TLDR
- Bank of America upgraded Nokia to Buy from Neutral, lifting its price target to €10.70 from €6.87.
- Nokia’s stock rose nearly 2% in Helsinki following the upgrade announcement.
- The upgrade is driven by Nokia’s growing optical networking business and AI data center demand.
- BofA forecasts Nokia’s Optical Networks segment to grow at a 17% CAGR through 2028.
- BofA’s 2026–2028 EPS estimates sit 13–15% above Street consensus.
Nokia’s stock nudged higher on Monday after Bank of America upgraded the Finnish telecom equipment maker to Buy, pointing to a growing optical networking business and rising demand from hyperscalers building out AI infrastructure.
BofA analyst Oliver Wong led the upgrade, moving Nokia’s price target from €6.87 to €10.70 — a 56% jump in the target. Nokia’s stock climbed nearly 2% in Helsinki trading by midday GMT.
The bank also switched its valuation method, moving from EV/EBITDA to a sum-of-the-parts model. It applied a 30x multiple on 2027 estimated EBIT for Nokia’s Optical and IP Networks business, and a 10x multiple on the rest of the company.
The 2025 acquisition of Infinera is central to BofA’s thesis. That deal gave Nokia deeper exposure to U.S. cloud customers, and BofA sees it as a turning point in the company’s positioning.
Nokia’s Optical Networks segment is forecast to grow at a 17% compound annual rate through 2028. BofA points to rising optical systems demand and an expected surge in coherent pluggable revenues as the industry moves from 400G to 800G speeds.
Wong’s team described Nokia as “transforming into an optical powerhouse with a European advantage.” They view the company’s own 10–12% growth guidance for Optical and IP Networks as conservative, expecting Nokia to beat and raise it.
IP Networks and European Data Centers
On the IP Networks side, BofA sees Nokia picking up ground in European data center switching, helped by a partnership with NScale, a neocloud operator focused on the European market.
The bank estimates Nokia could pull in €226 million in data center switching revenue in 2026, growing to €407 million by 2028.
Mobile Infrastructure remains Nokia’s largest segment by revenue. BofA expects operating margins there to expand from 13.4% in 2025 to 17.8% by 2028, driven by portfolio pruning and a bigger push into software.
Nvidia Partnership and Huawei Upside
Nokia’s partnership with Nvidia adds another layer to the story. Nvidia invested $1 billion in Nokia back in October 2025, with AI-RAN as the target use case. BofA doesn’t model meaningful near-term revenue from the tie-up but flags it as a longer-term positive.

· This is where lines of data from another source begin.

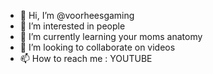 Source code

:- 👋 Hi, I’m @voorheesgaming
- 👀 I’m interested in people
- 🌱 I’m currently learning your moms anatomy
- 💞️ I’m looking to collaborate on videos
- 📫 How to reach me : YOUTUBE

Any replacement of Huawei and ZTE equipment across Europe is not baked into BofA’s base case either — but it represents real upside if regulatory or political winds continue to push European operators away from Chinese vendors.
BofA’s 2026–2028 EPS estimates run 13–15% ahead of Street consensus. That gap suggests the market hasn’t fully priced in Nokia’s optical pivot yet, at least in BofA’s view.
Jefferies also holds a Buy rating on Nokia, with a price target of €8.80, set in a report published on April 8.